I use AHNT extensively and it works extremely well. It is critical to note that if the device doesnt respect the expires= parameter than almost no nat traversal on the SBC will work. Some gotchas: 1: If you aren't careful about tuning your timers you can quickly overwhelm the CPU of the SBC with a large subscriber base. 2: Understand your endpoint and network behavioral patterns. Because HNT(or AHNT) on any level creates a disparity between the public UA and the UA in the softswitch it is possible to inadvertently create registration storms with poor timer and cache settings. This will cripple and SBC faster than you could think. The more common scenario I have seen is endpoints are on a 45 second registration timer, and an equally short grace period. You experience some kind of BGP issue with a peer causing all your HNT endpoints via that BGP session to go dead for 180 seconds (bgp failure timer). This means their public UA is removed from the SD but their softswitch registration remains (if you aren't using authentication you could use forced unregistration but thats a whole different can of worms). When that BGP session is re-established those devices will come at you in a flood.

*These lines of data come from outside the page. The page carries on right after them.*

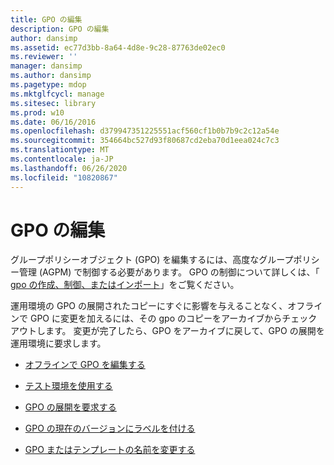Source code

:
 ```yaml
---
title: GPO の編集
description: GPO の編集
author: dansimp
ms.assetid: ec77d3bb-8a64-4d8e-9c28-87763de02ec0
ms.reviewer: ''
manager: dansimp
ms.author: dansimp
ms.pagetype: mdop
ms.mktglfcycl: manage
ms.sitesec: library
ms.prod: w10
ms.date: 06/16/2016
ms.openlocfilehash: d379947351225551acf560cf1b0b7b9c2c12a54e
ms.sourcegitcommit: 354664bc527d93f80687cd2eba70d1eea024c7c3
ms.translationtype: MT
ms.contentlocale: ja-JP
ms.lasthandoff: 06/26/2020
ms.locfileid: "10820867"
---
```

# GPO の編集


グループポリシーオブジェクト (GPO) を編集するには、高度なグループポリシー管理 (AGPM) で制御する必要があります。 GPO の制御について詳しくは、「 [gpo の作成、制御、またはインポート](creating-controlling-or-importing-a-gpo-editor.md)」をご覧ください。

運用環境の GPO の展開されたコピーにすぐに影響を与えることなく、オフラインで GPO に変更を加えるには、その gpo のコピーをアーカイブからチェックアウトします。 変更が完了したら、GPO をアーカイブに戻して、GPO の展開を運用環境に要求します。

-   [オフラインで GPO を編集する](edit-a-gpo-offline.md)

-   [テスト環境を使用する](use-a-test-environment.md)

-   [GPO の展開を要求する](request-deployment-of-a-gpo.md)

-   [GPO の現在のバージョンにラベルを付ける](label-the-current-version-of-a-gpo.md)

-   [GPO またはテンプレートの名前を変更する](rename-a-gpo-or-template.md)

 

 





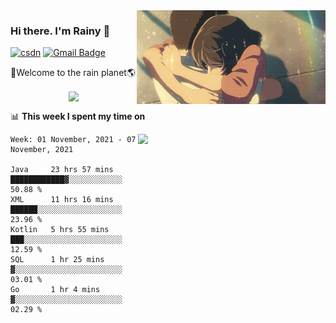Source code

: <img  align='right' height="150" src="https://github.com/LikeRainDay/LikeRainDay/blob/master/pic/img_rain_1.gif?raw=true">



### Hi there. I'm Rainy :lemon:

[![csdn](https://img.shields.io/badge/-csdn-c14438?style=flat-square&logo=c&logoColor=white)](https://blog.csdn.net/qq_15807167)
[![Gmail Badge](https://img.shields.io/badge/-gmail-c14438?style=flat-square&logo=Gmail&logoColor=white&link=mailto:houshuai0816@gmail.com)](mailto:houshuai0816@gmail.com)

🚀Welcome to the rain planet🌎

<center>
<img align='center'  src="https://source.unsplash.com/random/1200x600">
</center>

📊 **This week I spent my time on**

<img align='right'   width="300" src="https://github-readme-stats.vercel.app/api?username=LikeRainDay&show_icons=true&title_color=fff&icon_color=79ff97&text_color=9f9f9f&bg_color=151515">

<!--START_SECTION:waka-->
```text
Week: 01 November, 2021 - 07 November, 2021

Java     23 hrs 57 mins  ████████████▓░░░░░░░░░░░░   50.88 % 
XML      11 hrs 16 mins  ██████░░░░░░░░░░░░░░░░░░░   23.96 % 
Kotlin   5 hrs 55 mins   ███░░░░░░░░░░░░░░░░░░░░░░   12.59 % 
SQL      1 hr 25 mins    ▓░░░░░░░░░░░░░░░░░░░░░░░░   03.01 % 
Go       1 hr 4 mins     ▓░░░░░░░░░░░░░░░░░░░░░░░░   02.29 % 
```
<!--END_SECTION:waka-->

Each of those registers MUST be challenged by the softswitch. If this flood is large enough it can edge out other traffic creating more retransmissions etc and overall getting quite ugly. There are protections in the SD for this but they are reactionary and don't apply well to this sort of traffic. 3: Watch your SD CPU usage like a hawk. On the access side this will be the single limiting factor for how far you can strech a pair of SD's 4: Early registration makes AHNT much less effective. IF you have devices that regularly send early registrations this will dramatically hinder the AHNT nat discovery algorithms ability to detect the right timer. Many devices attempting to be clever will re-register at 50% of the expires= value. This really hurts AHNT. -anorexicpoodle On Wed, 2011-02-23 at 15:12 -0800, Ujjval Karihaloo wrote:
Hi Guys:
We have not used the ACMEs SIP Dynamic HNT feature, where the ACME sends OPTIONS msgs to individual endpoints on its Access side and adjusts their expires times as per individual Firewalls that they are behind.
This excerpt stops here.